Prompt — Read through the listing, and wherever a line holds the word "trên", return it.

Supplied material —
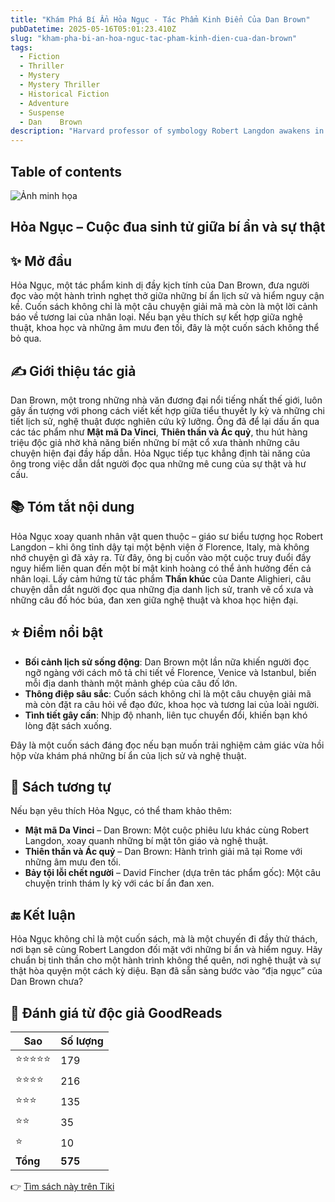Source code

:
 ```yaml
---
title: "Khám Phá Bí Ẩn Hỏa Ngục - Tác Phẩm Kinh Điển Của Dan Brown"
pubDatetime: 2025-05-16T05:01:23.410Z
slug: "kham-pha-bi-an-hoa-nguc-tac-pham-kinh-dien-cua-dan-brown"
tags:
  - Fiction
  - Thriller
  - Mystery
  - Mystery Thriller
  - Historical Fiction
  - Adventure
  - Suspense
  - Dan    Brown
description: "Harvard professor of symbology Robert Langdon awakens in an Italian hospital, disoriented and with..."
---
```


## Table of contents 

 ![Ảnh minh họa](https://images-na.ssl-images-amazon.com/images/S/compressed.photo.goodreads.com/books/1631520306i/21794807.jpg) 

## Hỏa Ngục – Cuộc đua sinh tử giữa bí ẩn và sự thật

## ✨ Mở đầu  
Hỏa Ngục, một tác phẩm kinh dị đầy kịch tính của Dan Brown, đưa người đọc vào một hành trình nghẹt thở giữa những bí ẩn lịch sử và hiểm nguy cận kề. Cuốn sách không chỉ là một câu chuyện giải mã mà còn là một lời cảnh báo về tương lai của nhân loại. Nếu bạn yêu thích sự kết hợp giữa nghệ thuật, khoa học và những âm mưu đen tối, đây là một cuốn sách không thể bỏ qua.

## ✍️ Giới thiệu tác giả  
Dan Brown, một trong những nhà văn đương đại nổi tiếng nhất thế giới, luôn gây ấn tượng với phong cách viết kết hợp giữa tiểu thuyết ly kỳ và những chi tiết lịch sử, nghệ thuật được nghiên cứu kỹ lưỡng. Ông đã để lại dấu ấn qua các tác phẩm như **Mật mã Da Vinci**, **Thiên thần và Ác quỷ**, thu hút hàng triệu độc giả nhờ khả năng biến những bí mật cổ xưa thành những câu chuyện hiện đại đầy hấp dẫn. Hỏa Ngục tiếp tục khẳng định tài năng của ông trong việc dẫn dắt người đọc qua những mê cung của sự thật và hư cấu.

## 📚 Tóm tắt nội dung  
Hỏa Ngục xoay quanh nhân vật quen thuộc – giáo sư biểu tượng học Robert Langdon – khi ông tỉnh dậy tại một bệnh viện ở Florence, Italy, mà không nhớ chuyện gì đã xảy ra. Từ đây, ông bị cuốn vào một cuộc truy đuổi đầy nguy hiểm liên quan đến một bí mật kinh hoàng có thể ảnh hưởng đến cả nhân loại. Lấy cảm hứng từ tác phẩm **Thần khúc** của Dante Alighieri, câu chuyện dẫn dắt người đọc qua những địa danh lịch sử, tranh vẽ cổ xưa và những câu đố hóc búa, đan xen giữa nghệ thuật và khoa học hiện đại.

## ⭐ Điểm nổi bật  
- **Bối cảnh lịch sử sống động**: Dan Brown một lần nữa khiến người đọc ngỡ ngàng với cách mô tả chi tiết về Florence, Venice và Istanbul, biến mỗi địa danh thành một mảnh ghép của câu đố lớn.
- **Thông điệp sâu sắc**: Cuốn sách không chỉ là một câu chuyện giải mã mà còn đặt ra câu hỏi về đạo đức, khoa học và tương lai của loài người.
- **Tình tiết gây cấn**: Nhịp độ nhanh, liên tục chuyển đổi, khiến bạn khó lòng đặt sách xuống.

Đây là một cuốn sách đáng đọc nếu bạn muốn trải nghiệm cảm giác vừa hồi hộp vừa khám phá những bí ẩn của lịch sử và nghệ thuật.

## 📖 Sách tương tự  
Nếu bạn yêu thích Hỏa Ngục, có thể tham khảo thêm:  
- **Mật mã Da Vinci** – Dan Brown: Một cuộc phiêu lưu khác cùng Robert Langdon, xoay quanh những bí mật tôn giáo và nghệ thuật.  
- **Thiên thần và Ác quỷ** – Dan Brown: Hành trình giải mã tại Rome với những âm mưu đen tối.  
- **Bảy tội lỗi chết người** – David Fincher (dựa trên tác phẩm gốc): Một câu chuyện trinh thám ly kỳ với các bí ẩn đan xen.

## 🔚 Kết luận  
Hỏa Ngục không chỉ là một cuốn sách, mà là một chuyến đi đầy thử thách, nơi bạn sẽ cùng Robert Langdon đối mặt với những bí ẩn và hiểm nguy. Hãy chuẩn bị tinh thần cho một hành trình không thể quên, nơi nghệ thuật và sự thật hòa quyện một cách kỳ diệu. Bạn đã sẵn sàng bước vào “địa ngục” của Dan Brown chưa?


## 💖 Đánh giá từ độc giả GoodReads

| Sao    | Số lượng |
|--------|----------|
| ⭐⭐⭐⭐⭐ | 179 |
| ⭐⭐⭐⭐ | 216 |
| ⭐⭐⭐ | 135 |
| ⭐⭐ | 35 |
| ⭐ | 10 |
| **Tổng** | **575** |


👉 [Tìm sách này trên Tiki](https://tiki.vn/search?q=H%E1%BB%8Fa%20Ng%E1%BB%A5c)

Exercise output —
- **Bảy tội lỗi chết người** – David Fincher (dựa trên tác phẩm gốc): Một câu chuyện trinh thám ly kỳ với các bí ẩn đan xen.
👉 [Tìm sách này trên Tiki](https://tiki.vn/search?q=H%E1%BB%8Fa%20Ng%E1%BB%A5c)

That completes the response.